McCarthy gagal dalam pemungutan suara ketiga untuk mendapat 218 suara yang dibutuhkan menjadi ketua DPR. Sebanyak 22 anggota Partai Republik berhaluan garis keras menolaknya sementara 202 lainnya mendukungnya. Ketua DPR dianggap sebagai orang ketiga setelah wakil presiden.
Kegagalan memilih pemimpin menjadi awal yang menggelisahkan bagi Partai Republik yang kini mayoritas di DPR. Selain itu menunjukkan tantangan yang dihadapi partai tersebut selama berkuasa di DPR dua tahun ke depan, menjelang pemilihan presiden 2024.
Kemenangan tipis mereka 222-212 dari Partai Demokrat memberi kelompok garis keras pengaruh yang lebih besar. Kelompok itu ingin perubahan yang memberi mereka kendali yang lebih banyak pada ketua dan pengaruh lebih banyak pada pendekatan partai mengenai pengeluaran dan utang.
Pada Selasa (3/1/2023) malam McCarthy mengatakan mantan Presiden Donald Trump telah meneleponnya dan menyatakan dukungan. Trump mendukung McCarthy dalam pemilihan umum dan masih tokoh berpengaruh di Partai Republik.

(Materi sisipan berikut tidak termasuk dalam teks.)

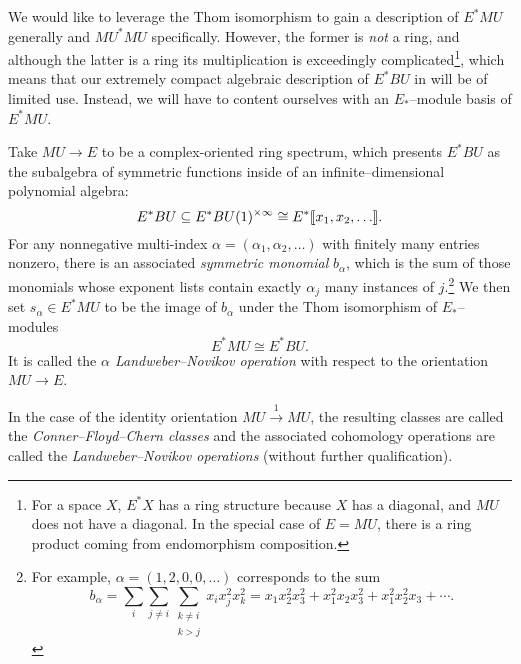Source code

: We would like to leverage the Thom isomorphism to gain a description of \(E^* MU\) generally and \(MU^* MU\) specifically.  However, the former is \emph{not} a ring, and although the latter is a ring its multiplication is exceedingly complicated\footnote{For a space \(X\), \(E^* X\) has a ring structure because \(X\) has a diagonal, and \(MU\) does not have a diagonal.  In the special case of \(E = MU\), there is a ring product coming from endomorphism composition.}, which means that our extremely compact algebraic description of \(E^* BU\) in  will be of limited use.  Instead, we will have to content ourselves with an \(E_*\)--module basis of \(E^* MU\).
\begin{definition}
Take \(MU \to E\) to be a complex-oriented ring spectrum, which presents \(E^* BU\) as the subalgebra of symmetric functions inside of an infinite--dimensional polynomial algebra: \[E^* BU \subseteq E^* BU(1)^{\times \infty} \cong E^*\llbracket{x_1, x_2, \ldots}\rrbracket.\]  For any nonnegative multi-index \(\alpha = (\alpha_1, \alpha_2, \ldots)\) with finitely many entries nonzero, there is an associated \textit{symmetric monomial} \(b_\alpha\), which is the sum of those monomials whose exponent lists contain exactly \(\alpha_j\) many instances of \(j\).\footnote{For example, \(\alpha = (1, 2, 0, 0, \ldots)\) corresponds to the sum \[b_\alpha = \sum_i \sum_{j \ne i} \sum_{\substack{k \ne i \\ k > j}} x_i x_j^2 x_k^2 = x_1 x_2^2 x_3^2 + x_1^2 x_2 x_3^2 + x_1^2 x_2^2 x_3 + \cdots.\]}  We then set \(s_\alpha \in E^* MU\) to be the image of \(b_\alpha\) under the Thom isomorphism of \(E_*\)--modules \[E^* MU \cong E^* BU.\]  It is called the \textit{\(\alpha\){\th} Landweber--Novikov operation} with respect to the orientation \(MU \to E\).
\end{definition}

\begin{definition}
In the case of the identity orientation \(MU \xrightarrow{1} MU\), the resulting classes are called the \textit{Conner--Floyd--Chern classes} and the associated cohomology operations are called the \textit{Landweber--Novikov operations} (without further qualification).
\end{definition}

McCarthy yang berusia 57 tahun, dari California, ia menghadapi pemungutan suara yang sulit dan berjanji akan terus maju. Tapi pemungutan suara di DPR ditunda sampai Rabu (4/1/2023) sore waktu setempat, keputusan yang memberi anggota Partai Republik mendiskusikan kandidat lain.

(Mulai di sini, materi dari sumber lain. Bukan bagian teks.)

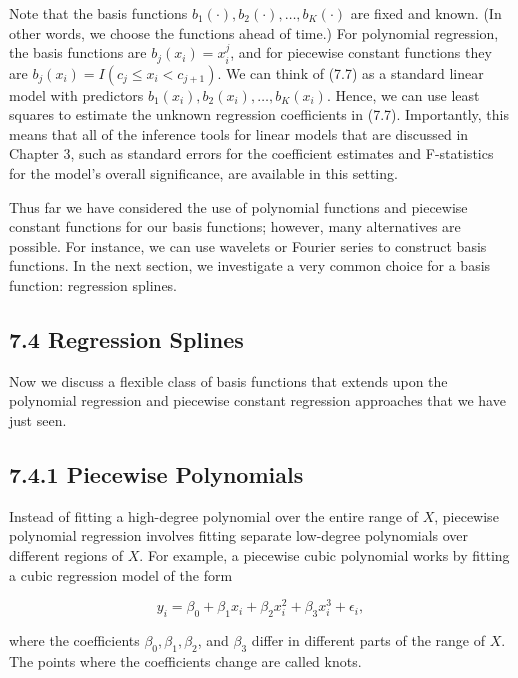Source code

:\documentclass[10pt]{article}
\begin{document}
Note that the basis functions $b_{1}(\cdot), b_{2}(\cdot), \ldots, b_{K}(\cdot)$ are fixed and known. (In other words, we choose the functions ahead of time.) For polynomial regression, the basis functions are $b_{j}\left(x_{i}\right)=x_{i}^{j}$, and for piecewise constant functions they are $b_{j}\left(x_{i}\right)=I\left(c_{j} \leq x_{i}<c_{j+1}\right)$. We can think of (7.7) as a standard linear model with predictors $b_{1}\left(x_{i}\right), b_{2}\left(x_{i}\right), \ldots, b_{K}\left(x_{i}\right)$. Hence, we can use least squares to estimate the unknown regression coefficients in (7.7). Importantly, this means that all of the inference tools for linear models that are discussed in Chapter 3, such as standard errors for the coefficient estimates and F-statistics for the model's overall significance, are available in this setting.

Thus far we have considered the use of polynomial functions and piecewise constant functions for our basis functions; however, many alternatives are possible. For instance, we can use wavelets or Fourier series to construct basis functions. In the next section, we investigate a very common choice for a basis function: regression splines.

\subsection*{7.4 Regression Splines}
Now we discuss a flexible class of basis functions that extends upon the polynomial regression and piecewise constant regression approaches that we have just seen.

\subsection*{7.4.1 Piecewise Polynomials}
Instead of fitting a high-degree polynomial over the entire range of $X$, piecewise polynomial regression involves fitting separate low-degree polynomials over different regions of $X$. For example, a piecewise cubic polynomial works by fitting a cubic regression model of the form


\begin{equation*}
y_{i}=\beta_{0}+\beta_{1} x_{i}+\beta_{2} x_{i}^{2}+\beta_{3} x_{i}^{3}+\epsilon_{i}, \tag{7.8}
\end{equation*}


where the coefficients $\beta_{0}, \beta_{1}, \beta_{2}$, and $\beta_{3}$ differ in different parts of the range of $X$. The points where the coefficients change are called knots.
\end{document}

Perwakilan dari sayap konservatif di Partai Republik Jim Jordan dari Ohio mendapatkan 20 suara. Jauh dari 218 suara yang dibutuhkan untuk menjadi ketua tapi cukup untuk menghentikan langkah McCarthy.
"Saya pikir Kevin tahu ini kesempatan terakhirnya," kata anggota DPR Kenneth Buck yang memilih McCarthy.

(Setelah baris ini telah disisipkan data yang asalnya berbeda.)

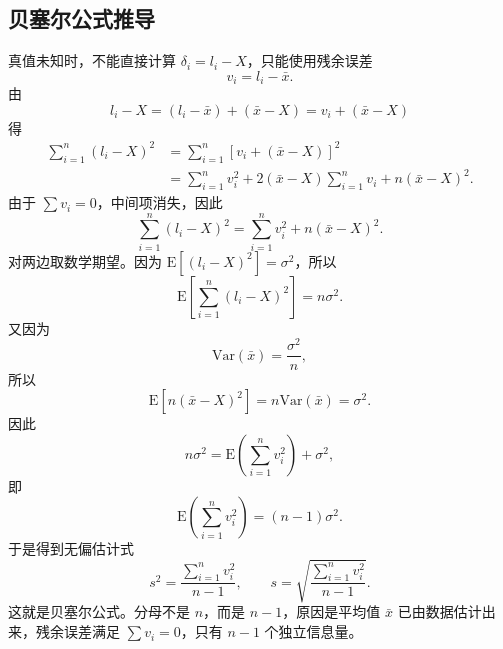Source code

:\documentclass[UTF8,12pt,a4paper]{ctexart}
\newcommand{\E}{\mathrm{E}}
\newcommand{\Var}{\mathrm{Var}}
\begin{document}
\subsection{贝塞尔公式推导}
真值未知时，不能直接计算 $\delta_i=l_i-X$，只能使用残余误差
\begin{equation*}
    v_i=l_i-\bar{x} .
\end{equation*}
由
\begin{equation*}
    l_i-X=(l_i-\bar{x})+(\bar{x}-X)=v_i+(\bar{x}-X)
\end{equation*}
得
\begin{equation*}
\begin{aligned}
    \sum_{i=1}^{n}(l_i-X)^2
    &=\sum_{i=1}^{n}\left[v_i+(\bar{x}-X)\right]^2 \\
    &=\sum_{i=1}^{n}v_i^2
      +2(\bar{x}-X)\sum_{i=1}^{n}v_i
      +n(\bar{x}-X)^2 .
\end{aligned}
\end{equation*}
由于 $\sum v_i=0$，中间项消失，因此
\begin{equation*}
    \sum_{i=1}^{n}(l_i-X)^2=\sum_{i=1}^{n}v_i^2+n(\bar{x}-X)^2 .
\end{equation*}
对两边取数学期望。因为 $\E[(l_i-X)^2]=\sigma^2$，所以
\begin{equation*}
    \E\left[\sum_{i=1}^{n}(l_i-X)^2\right]=n\sigma^2 .
\end{equation*}
又因为
\begin{equation*}
    \Var(\bar{x})=\frac{\sigma^2}{n},
\end{equation*}
所以
\begin{equation*}
    \E\left[n(\bar{x}-X)^2\right]=n\Var(\bar{x})=\sigma^2 .
\end{equation*}
因此
\begin{equation*}
    n\sigma^2=\E\left(\sum_{i=1}^{n}v_i^2\right)+\sigma^2,
\end{equation*}
即
\begin{equation*}
    \E\left(\sum_{i=1}^{n}v_i^2\right)=(n-1)\sigma^2 .
\end{equation*}
于是得到无偏估计式
\begin{equation*}
    s^2=\frac{\sum_{i=1}^{n}v_i^2}{n-1},
    \qquad
    s=\sqrt{\frac{\sum_{i=1}^{n}v_i^2}{n-1}} .
\end{equation*}
这就是贝塞尔公式。分母不是 $n$，而是 $n-1$，原因是平均值 $\bar{x}$ 已由数据估计出来，残余误差满足 $\sum v_i=0$，只有 $n-1$ 个独立信息量。

\newpage
\end{document}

Ia mengatakan pada tahun 2015 lalu McCarthy sudah mencoba maju untuk menjadi ketua DPR tapi gagal karena ditolak konservatif. "Ia tidak akan memiliki kesempatan ini lagi," katanya.
Pemilihan ketua yang berlarut-larut dapat menekan harapan Partai Republik untuk dapat segera menyelidiki Presiden Joe Biden yang berasal dari Partai Demokrat dan pemerintahannya mengenai ekonomi, independensi energi dan keamanan di perbatasan.
Ketua minoritas dari Partai Demokrat Hakeem Jeffries tiga kali mengalahkan McCarthy dalam pemungutan suara. Di hari terakhir Jeffries mengatakan McCarthy dengan 212 dan 202. Tapi partai mayoritas yang menentukan ketua House.
Kebuntuan ini dapat mengakibatkan House lumpuh dan memaksa anggota parlemen meminta Partai Republik mempertimbangkan kandidat lain. Selain Jordan, ketua mayoritas Partai Republik Steve Scalise dianggap berpotensi sebagai ketua House.
Terakhir kali DPR gagal memiliki ketua di pemungutan suara pertama adalah tahun 1923. Jordan sendiri mendukung McCarthy dan tiga kali memilihnya.
"Kami harus mengandalkannya, saya pikir Kevin McCarthy orang yang tepat memimpin kami," kata Jordan dalam pidato yang bersemangat di House.
Jordan merupakan pendukung setia Trump dan pendiri kelompok konservatif House Freedom Caucus. Jordan yang merupakan mantan pegulat bersiap untuk mengawasi Komite Yudisial DPR yang mengawasi Departemen Kehakiman dan FBI pemerintah Biden.